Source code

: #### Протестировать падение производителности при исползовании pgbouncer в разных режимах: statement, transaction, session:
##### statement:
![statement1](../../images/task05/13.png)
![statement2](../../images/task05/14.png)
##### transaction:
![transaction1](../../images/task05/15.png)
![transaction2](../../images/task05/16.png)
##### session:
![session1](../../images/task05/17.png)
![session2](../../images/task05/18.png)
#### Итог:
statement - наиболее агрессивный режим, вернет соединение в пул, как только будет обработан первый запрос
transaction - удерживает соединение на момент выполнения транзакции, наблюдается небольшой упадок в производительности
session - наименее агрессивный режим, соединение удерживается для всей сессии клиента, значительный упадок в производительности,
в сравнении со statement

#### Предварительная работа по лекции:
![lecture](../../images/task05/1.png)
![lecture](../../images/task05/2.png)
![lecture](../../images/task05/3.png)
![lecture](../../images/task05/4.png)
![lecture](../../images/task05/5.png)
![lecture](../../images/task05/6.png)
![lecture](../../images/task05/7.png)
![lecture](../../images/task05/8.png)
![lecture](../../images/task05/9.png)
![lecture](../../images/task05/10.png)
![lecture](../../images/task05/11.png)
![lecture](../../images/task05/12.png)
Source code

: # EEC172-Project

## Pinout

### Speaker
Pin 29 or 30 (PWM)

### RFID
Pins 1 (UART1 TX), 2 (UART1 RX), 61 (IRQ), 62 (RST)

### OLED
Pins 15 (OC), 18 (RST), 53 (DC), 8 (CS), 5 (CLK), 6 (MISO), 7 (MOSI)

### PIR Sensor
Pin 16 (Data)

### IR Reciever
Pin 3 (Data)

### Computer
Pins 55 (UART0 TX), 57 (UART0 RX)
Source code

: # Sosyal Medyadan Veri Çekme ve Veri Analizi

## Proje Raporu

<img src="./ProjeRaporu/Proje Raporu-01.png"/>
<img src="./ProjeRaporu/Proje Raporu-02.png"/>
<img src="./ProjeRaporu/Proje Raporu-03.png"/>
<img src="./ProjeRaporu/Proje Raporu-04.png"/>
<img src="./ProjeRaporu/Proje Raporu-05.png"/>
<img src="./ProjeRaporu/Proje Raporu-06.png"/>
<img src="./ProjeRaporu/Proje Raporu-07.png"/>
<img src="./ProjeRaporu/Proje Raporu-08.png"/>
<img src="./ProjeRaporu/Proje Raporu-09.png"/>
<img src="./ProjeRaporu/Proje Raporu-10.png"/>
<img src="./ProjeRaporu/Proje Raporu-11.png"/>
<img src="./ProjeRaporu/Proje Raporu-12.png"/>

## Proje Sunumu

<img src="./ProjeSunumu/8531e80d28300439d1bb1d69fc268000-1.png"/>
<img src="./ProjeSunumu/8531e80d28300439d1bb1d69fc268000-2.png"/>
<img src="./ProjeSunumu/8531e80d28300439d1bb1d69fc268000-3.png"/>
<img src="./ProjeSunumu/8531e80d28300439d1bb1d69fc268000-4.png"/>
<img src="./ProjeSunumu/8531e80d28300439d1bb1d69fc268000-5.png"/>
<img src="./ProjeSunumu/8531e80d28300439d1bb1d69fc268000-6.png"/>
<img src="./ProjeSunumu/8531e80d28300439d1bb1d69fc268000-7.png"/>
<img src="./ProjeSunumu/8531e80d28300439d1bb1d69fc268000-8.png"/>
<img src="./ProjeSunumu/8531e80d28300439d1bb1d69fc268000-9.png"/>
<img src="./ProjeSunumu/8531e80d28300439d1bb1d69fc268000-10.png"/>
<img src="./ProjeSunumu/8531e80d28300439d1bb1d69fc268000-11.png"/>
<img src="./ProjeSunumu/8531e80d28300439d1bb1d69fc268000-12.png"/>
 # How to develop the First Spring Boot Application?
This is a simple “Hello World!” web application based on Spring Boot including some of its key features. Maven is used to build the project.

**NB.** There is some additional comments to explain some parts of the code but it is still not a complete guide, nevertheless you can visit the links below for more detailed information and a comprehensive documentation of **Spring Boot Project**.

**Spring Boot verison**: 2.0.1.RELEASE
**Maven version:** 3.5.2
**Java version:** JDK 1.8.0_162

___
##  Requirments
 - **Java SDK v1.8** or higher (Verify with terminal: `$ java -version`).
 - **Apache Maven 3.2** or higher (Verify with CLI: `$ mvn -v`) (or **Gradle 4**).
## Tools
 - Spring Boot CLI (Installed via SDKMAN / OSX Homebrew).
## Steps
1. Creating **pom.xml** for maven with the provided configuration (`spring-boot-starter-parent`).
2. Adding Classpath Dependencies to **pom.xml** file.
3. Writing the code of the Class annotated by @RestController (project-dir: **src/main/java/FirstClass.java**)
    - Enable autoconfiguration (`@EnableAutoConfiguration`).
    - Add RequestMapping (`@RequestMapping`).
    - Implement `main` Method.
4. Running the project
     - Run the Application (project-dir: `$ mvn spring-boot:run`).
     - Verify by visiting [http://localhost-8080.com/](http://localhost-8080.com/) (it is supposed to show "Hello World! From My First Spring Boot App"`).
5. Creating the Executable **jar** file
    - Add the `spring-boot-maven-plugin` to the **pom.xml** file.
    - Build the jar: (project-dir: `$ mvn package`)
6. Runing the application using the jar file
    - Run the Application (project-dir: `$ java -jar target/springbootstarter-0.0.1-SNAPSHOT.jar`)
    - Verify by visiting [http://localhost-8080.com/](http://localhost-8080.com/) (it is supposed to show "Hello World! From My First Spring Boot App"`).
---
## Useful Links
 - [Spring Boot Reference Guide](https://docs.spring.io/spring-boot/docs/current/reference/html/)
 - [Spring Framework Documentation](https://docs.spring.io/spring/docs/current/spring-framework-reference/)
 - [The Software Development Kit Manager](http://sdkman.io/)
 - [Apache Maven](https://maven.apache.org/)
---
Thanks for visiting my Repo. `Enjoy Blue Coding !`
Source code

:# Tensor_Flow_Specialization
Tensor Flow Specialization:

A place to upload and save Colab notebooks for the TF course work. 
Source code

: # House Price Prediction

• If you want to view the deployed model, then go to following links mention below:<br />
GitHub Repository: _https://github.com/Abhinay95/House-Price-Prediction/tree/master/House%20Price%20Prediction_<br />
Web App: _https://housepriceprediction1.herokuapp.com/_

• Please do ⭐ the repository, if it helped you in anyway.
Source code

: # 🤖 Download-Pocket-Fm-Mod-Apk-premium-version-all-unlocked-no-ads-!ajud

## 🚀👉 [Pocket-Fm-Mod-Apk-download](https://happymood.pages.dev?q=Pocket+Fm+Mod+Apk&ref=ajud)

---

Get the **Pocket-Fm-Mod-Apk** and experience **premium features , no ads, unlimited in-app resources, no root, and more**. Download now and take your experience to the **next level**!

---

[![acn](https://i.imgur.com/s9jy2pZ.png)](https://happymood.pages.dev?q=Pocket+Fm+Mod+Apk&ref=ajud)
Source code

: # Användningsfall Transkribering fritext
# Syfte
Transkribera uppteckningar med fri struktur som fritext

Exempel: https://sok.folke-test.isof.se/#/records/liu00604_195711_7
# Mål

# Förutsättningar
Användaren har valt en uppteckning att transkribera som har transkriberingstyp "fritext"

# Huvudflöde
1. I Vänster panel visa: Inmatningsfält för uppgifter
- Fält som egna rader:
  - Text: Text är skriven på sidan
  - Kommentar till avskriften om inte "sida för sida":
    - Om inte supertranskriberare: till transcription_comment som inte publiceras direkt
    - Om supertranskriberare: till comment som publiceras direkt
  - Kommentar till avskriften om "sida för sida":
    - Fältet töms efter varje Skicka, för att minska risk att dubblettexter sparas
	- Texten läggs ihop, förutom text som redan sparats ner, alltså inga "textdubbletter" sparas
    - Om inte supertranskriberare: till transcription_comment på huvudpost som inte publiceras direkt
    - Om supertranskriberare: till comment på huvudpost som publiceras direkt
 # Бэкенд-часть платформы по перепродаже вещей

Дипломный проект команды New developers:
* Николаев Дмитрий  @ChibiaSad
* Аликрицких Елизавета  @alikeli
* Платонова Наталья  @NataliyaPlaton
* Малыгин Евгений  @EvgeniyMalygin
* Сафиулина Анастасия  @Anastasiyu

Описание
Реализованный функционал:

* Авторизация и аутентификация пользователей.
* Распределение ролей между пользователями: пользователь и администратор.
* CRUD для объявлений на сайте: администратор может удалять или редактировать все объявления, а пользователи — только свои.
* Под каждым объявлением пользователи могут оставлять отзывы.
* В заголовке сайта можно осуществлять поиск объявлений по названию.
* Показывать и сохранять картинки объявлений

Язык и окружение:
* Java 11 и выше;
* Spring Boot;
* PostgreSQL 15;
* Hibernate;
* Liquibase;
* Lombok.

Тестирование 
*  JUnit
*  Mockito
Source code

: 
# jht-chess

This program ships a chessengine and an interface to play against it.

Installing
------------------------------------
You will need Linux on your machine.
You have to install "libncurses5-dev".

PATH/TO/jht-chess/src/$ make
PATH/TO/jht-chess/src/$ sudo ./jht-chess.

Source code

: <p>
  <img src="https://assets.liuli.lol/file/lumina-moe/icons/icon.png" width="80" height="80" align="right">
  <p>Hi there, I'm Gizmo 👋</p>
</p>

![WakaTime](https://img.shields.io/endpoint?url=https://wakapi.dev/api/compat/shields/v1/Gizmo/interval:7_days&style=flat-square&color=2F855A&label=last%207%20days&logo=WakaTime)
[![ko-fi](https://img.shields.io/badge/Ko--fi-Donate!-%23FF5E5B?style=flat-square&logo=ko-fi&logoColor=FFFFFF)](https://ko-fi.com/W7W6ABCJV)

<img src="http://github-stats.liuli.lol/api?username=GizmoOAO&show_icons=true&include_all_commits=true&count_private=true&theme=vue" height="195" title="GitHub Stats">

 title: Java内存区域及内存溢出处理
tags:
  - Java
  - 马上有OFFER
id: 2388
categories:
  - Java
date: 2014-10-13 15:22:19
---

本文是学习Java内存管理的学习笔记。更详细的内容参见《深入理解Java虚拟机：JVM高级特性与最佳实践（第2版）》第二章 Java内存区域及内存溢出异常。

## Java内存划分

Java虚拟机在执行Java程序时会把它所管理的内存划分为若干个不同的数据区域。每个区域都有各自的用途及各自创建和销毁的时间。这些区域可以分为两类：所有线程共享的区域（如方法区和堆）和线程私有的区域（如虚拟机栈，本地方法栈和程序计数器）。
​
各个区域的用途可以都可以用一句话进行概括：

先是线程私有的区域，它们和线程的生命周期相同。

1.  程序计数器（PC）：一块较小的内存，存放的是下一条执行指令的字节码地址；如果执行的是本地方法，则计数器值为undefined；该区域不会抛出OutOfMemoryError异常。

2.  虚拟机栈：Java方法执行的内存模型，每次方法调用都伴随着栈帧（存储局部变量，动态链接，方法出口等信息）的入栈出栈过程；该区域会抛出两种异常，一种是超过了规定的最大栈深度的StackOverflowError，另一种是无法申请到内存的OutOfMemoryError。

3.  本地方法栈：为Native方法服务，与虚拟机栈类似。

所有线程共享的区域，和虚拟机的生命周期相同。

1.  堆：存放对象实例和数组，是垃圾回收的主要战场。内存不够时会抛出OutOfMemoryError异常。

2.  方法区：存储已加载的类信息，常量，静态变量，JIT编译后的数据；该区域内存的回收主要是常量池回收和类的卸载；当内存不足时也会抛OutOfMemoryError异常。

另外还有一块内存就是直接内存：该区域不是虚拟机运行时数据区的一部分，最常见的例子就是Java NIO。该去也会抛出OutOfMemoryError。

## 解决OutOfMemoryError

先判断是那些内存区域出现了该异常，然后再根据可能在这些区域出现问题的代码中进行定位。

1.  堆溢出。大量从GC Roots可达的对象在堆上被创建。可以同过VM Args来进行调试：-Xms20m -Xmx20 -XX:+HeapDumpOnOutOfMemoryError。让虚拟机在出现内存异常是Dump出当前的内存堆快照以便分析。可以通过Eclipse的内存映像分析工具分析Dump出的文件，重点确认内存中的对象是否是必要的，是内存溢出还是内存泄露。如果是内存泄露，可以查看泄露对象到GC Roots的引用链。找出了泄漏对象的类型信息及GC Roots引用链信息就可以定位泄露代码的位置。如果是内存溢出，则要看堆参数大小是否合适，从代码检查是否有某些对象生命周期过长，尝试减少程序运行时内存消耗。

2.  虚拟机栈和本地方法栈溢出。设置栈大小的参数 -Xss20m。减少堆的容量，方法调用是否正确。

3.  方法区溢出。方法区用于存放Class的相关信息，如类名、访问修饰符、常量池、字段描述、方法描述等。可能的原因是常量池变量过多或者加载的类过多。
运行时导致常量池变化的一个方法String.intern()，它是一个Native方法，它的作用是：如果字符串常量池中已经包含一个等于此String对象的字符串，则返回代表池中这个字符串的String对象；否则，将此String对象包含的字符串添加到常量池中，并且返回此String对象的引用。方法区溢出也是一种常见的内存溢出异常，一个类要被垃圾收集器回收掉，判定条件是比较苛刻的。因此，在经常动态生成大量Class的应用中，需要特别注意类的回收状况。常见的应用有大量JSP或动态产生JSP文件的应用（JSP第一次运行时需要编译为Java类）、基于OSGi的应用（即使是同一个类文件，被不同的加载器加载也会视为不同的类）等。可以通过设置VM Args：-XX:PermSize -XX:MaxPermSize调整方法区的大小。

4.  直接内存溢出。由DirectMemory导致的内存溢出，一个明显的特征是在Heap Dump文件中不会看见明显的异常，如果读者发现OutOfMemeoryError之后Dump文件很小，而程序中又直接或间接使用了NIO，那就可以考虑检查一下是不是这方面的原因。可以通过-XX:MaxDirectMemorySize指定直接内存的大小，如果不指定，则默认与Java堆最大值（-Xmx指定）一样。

Brief:
Tally the lines above that include "visiting"; give only the tally.

Response to this task:
3